KPT Banda Aceh Soroti Enam Persoalan dalam Wacana Penerapan DPA

MAKLUMAT — Ketua Pengadilan Tinggi (KPT) Banda Aceh, Nursyam SH MHum, menyoroti enam persoalan mendasar terkait wacana pemberlakuan Deffered Prosecution Agreement (DPA) oleh Kejaksaan. Hal itu ia sampaikan dalam Seminar Hukum memperingati Hari Lahir ke-80 Kejaksaan RI, yang digelar Kejaksaan Tinggi Aceh di Aula Kajati, Banda Aceh, Rabu (27/8/2025).

Seminar yang mengangkat tema ‘Optimalisasi Pendekatan Follow the Asset dan Follow the Money melalui DPA dalam Penanganan Perkara Pidana’ tersebut, menghadirkan tiga narasumber utama. Selain KPT Banda Aceh Nursyam SH MHum, ada juga Guru Besar Hukum Pidana Universitas Syiah Kuala (USK) Prof Dr Mohd Din SH MH, serta Ketua Peradi Aceh Zulfikar Sawang SH.

Menurut Nursyam, DPA merupakan alternatif penyelesaian perkara pidana di luar pengadilan dengan cara penangguhan penuntutan berdasarkan syarat tertentu.

“Ini merupakan pendekatan progresif dalam sistem peradilan pidana yang memberi kesempatan pelaku untuk memperbaiki kesalahannya tanpa harus menjalani proses peradilan panjang. Utamanya dalam perkara pidana ekonomi yang berpotensi menghancurkan korporasi,” jelasnya.

Lebih lanjut, Nursyam mengutarakan sekaligus mempertanyakan setidaknya enam persoalan terkait DPA, yakni:

  1. Kapan DPA dilakukan, apakah sebelum pelimpahan berkas perkara atau setelahnya?
  2. Siapa subjek pelaku yang dapat menggunakan DPA, hanya korporasi atau juga individu?
  3. Jenis perkara apa yang dapat diajukan melalui DPA?
  4. Jangka waktu pelaksanaan DPA?
  5. Perlukah izin/persetujuan pengadilan sebelum pelaksanaan DPA?
  6. Bagaimana mekanisme pengawasan selama pelaksanaan DPA?
Baca Juga  KPT Banda Aceh Lantik Drs.
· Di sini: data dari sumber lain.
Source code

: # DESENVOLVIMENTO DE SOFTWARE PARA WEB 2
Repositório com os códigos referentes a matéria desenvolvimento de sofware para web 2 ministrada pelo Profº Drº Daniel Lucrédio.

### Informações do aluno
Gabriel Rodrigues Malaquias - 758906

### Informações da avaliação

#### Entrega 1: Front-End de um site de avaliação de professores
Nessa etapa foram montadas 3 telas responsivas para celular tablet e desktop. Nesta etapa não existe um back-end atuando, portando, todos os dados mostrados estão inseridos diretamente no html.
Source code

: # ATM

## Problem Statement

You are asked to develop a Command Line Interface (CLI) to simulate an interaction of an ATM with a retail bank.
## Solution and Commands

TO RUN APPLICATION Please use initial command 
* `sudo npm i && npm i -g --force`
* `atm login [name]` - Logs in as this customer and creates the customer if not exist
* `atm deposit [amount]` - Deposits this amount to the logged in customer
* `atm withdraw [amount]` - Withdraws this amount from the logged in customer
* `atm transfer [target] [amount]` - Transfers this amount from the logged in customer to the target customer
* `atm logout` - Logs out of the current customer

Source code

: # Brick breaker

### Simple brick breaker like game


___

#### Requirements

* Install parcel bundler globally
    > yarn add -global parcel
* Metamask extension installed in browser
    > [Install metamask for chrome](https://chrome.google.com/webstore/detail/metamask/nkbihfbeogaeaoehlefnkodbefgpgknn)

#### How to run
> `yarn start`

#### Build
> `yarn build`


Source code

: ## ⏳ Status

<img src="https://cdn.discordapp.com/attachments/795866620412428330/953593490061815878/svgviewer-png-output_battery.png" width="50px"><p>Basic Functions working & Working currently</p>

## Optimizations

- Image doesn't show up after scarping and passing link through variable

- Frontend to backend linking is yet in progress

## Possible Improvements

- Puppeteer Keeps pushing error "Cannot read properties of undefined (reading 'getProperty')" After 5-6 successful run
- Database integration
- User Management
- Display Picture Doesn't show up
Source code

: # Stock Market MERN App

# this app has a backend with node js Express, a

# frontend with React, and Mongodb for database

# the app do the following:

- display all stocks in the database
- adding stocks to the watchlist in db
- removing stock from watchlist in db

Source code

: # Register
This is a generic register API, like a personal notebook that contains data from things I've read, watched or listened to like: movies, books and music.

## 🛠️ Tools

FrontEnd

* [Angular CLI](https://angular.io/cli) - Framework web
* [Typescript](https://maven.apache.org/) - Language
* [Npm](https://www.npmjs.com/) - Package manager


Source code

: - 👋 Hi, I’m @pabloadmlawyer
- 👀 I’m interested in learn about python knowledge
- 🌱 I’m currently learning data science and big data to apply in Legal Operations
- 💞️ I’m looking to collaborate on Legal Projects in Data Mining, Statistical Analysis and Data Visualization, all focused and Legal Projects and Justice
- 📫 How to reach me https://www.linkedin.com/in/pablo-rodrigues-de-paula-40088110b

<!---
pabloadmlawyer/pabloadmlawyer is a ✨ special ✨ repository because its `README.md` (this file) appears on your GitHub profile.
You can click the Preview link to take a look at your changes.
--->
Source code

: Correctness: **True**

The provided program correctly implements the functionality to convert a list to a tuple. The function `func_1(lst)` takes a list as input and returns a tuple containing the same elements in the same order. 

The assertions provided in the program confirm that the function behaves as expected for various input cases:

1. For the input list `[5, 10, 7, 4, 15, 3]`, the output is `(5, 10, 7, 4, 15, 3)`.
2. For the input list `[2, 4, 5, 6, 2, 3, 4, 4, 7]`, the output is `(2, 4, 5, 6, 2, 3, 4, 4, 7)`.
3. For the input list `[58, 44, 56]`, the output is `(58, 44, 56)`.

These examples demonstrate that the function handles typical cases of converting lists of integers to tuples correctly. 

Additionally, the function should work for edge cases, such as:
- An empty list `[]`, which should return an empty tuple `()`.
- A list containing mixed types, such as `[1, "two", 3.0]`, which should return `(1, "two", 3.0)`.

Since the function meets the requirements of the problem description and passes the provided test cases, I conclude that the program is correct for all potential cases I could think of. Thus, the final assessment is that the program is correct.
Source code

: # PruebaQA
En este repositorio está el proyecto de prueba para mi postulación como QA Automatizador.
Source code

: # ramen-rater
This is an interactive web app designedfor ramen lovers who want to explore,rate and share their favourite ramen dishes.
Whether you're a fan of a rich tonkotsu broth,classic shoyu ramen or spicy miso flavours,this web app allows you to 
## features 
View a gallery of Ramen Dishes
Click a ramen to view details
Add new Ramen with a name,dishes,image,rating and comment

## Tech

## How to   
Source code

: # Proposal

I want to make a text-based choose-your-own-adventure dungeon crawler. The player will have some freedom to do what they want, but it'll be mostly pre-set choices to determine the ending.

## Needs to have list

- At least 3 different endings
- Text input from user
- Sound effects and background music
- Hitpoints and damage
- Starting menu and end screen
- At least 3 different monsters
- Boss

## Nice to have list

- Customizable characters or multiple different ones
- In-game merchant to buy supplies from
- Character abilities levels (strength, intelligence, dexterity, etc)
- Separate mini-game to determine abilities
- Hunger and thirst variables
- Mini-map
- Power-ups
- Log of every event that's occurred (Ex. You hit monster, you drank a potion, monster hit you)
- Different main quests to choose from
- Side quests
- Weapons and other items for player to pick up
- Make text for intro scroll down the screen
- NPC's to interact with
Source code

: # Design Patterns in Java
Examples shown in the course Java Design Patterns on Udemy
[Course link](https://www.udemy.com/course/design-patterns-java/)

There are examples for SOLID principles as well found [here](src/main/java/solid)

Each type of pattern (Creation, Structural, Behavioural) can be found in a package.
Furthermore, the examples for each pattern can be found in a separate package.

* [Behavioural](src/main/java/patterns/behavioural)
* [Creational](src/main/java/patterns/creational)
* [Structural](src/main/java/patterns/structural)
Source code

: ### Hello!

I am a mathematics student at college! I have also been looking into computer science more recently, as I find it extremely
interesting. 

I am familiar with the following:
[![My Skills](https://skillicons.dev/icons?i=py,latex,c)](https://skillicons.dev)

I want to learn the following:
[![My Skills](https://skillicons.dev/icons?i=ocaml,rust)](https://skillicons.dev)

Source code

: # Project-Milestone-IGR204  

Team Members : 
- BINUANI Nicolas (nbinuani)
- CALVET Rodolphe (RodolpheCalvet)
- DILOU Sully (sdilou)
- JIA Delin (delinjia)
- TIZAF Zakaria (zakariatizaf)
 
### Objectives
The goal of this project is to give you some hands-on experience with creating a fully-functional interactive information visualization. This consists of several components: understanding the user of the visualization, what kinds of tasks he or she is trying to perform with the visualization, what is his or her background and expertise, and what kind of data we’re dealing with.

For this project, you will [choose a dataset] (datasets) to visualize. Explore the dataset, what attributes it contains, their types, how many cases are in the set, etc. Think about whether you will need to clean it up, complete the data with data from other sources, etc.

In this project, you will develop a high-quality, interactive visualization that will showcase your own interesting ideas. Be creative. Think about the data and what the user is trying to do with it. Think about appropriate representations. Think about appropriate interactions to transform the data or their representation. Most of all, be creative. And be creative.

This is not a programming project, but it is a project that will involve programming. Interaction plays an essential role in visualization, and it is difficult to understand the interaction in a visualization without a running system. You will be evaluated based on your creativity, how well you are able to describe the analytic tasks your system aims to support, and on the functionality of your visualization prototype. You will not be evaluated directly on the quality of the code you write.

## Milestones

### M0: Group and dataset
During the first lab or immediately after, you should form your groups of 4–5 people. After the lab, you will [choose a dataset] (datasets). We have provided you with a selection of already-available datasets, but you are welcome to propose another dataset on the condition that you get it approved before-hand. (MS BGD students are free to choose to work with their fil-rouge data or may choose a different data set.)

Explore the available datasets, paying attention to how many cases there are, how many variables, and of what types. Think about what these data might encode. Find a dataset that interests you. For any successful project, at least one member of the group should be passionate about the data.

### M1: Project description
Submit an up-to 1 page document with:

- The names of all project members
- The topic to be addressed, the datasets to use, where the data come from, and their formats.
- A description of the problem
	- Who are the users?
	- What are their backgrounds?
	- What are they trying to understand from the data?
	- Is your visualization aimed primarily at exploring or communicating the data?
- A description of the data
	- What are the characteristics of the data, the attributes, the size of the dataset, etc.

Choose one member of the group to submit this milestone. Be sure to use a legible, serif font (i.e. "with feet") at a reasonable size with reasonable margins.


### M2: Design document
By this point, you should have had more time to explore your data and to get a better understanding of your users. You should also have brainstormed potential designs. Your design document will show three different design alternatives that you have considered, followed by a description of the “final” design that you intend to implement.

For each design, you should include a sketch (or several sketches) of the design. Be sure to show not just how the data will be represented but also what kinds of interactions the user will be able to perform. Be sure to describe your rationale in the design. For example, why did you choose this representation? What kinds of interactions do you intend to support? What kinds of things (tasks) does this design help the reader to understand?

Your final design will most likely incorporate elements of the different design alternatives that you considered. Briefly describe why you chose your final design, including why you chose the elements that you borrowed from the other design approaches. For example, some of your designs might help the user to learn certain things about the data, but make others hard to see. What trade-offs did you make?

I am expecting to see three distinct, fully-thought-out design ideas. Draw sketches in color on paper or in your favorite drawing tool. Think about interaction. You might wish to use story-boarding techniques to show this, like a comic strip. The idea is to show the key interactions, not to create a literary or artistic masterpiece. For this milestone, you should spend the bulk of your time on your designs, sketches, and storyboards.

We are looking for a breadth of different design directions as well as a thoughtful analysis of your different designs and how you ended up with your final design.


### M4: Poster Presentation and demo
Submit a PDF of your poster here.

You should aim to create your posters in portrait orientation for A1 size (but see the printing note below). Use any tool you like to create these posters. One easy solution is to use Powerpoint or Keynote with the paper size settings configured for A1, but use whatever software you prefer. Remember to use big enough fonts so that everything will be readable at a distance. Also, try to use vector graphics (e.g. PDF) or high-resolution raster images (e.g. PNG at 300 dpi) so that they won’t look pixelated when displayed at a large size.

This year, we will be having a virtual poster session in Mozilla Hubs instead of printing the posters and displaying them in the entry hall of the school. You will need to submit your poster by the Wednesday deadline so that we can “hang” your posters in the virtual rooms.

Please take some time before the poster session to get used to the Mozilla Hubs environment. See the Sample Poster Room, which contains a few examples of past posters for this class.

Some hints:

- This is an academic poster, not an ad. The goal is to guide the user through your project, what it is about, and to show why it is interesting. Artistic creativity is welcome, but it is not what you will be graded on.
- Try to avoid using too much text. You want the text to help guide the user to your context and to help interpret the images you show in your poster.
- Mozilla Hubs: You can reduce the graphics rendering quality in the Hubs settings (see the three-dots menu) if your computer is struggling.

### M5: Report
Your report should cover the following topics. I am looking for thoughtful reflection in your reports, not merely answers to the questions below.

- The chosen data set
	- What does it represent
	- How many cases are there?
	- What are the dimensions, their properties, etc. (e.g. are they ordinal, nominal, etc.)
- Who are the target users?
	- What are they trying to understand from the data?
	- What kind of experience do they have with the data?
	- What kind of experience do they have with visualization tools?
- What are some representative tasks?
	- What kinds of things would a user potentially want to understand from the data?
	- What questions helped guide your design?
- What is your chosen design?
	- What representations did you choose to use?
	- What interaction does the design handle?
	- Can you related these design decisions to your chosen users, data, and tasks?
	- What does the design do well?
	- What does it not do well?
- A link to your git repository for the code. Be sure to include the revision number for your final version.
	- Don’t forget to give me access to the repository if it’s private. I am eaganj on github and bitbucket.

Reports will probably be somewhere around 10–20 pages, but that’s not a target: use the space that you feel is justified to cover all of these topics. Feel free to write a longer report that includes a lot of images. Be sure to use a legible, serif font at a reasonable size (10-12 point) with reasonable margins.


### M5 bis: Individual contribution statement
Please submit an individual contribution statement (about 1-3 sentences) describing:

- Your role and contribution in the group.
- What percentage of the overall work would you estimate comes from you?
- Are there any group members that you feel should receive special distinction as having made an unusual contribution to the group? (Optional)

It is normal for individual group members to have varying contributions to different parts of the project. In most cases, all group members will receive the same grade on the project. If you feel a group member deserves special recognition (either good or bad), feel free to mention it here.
Efendi Jadi Panitera, Diminta Jaga Integritas dan Kinerja

Selain itu, Nursyam juga menekankan tiga prinsip penting yang harus diperhatikan dalam penerapan DPA, yaitu: kerjasama (cooperation) untuk membuka peluang negosiasi, kepatuhan (compliance) yang berlaku prospektif maupun retrospektif, serta kompensasi (compensation) bagi korban sebagai bagian dari kepentingan publik.

“Semoga konsep DPA ini masuk pengaturannya dalam RUU KUHAP yang akan datang. Saya menyampaikan terima kasih kepada Kajati Aceh yang telah mengundang saya pada acara penting ini,” tandasnya.

Seminar tersebut dibuka langsung oleh Kepala Kejaksaan Tinggi Aceh, Yudi TR SH MH, dan diikuti 226 peserta luring serta ratusan peserta daring, yang berasal dari kalangan mahasiswa, jaksa, hakim, advokat, BUMN/BUMD, LSM, hingga Dharmakarini.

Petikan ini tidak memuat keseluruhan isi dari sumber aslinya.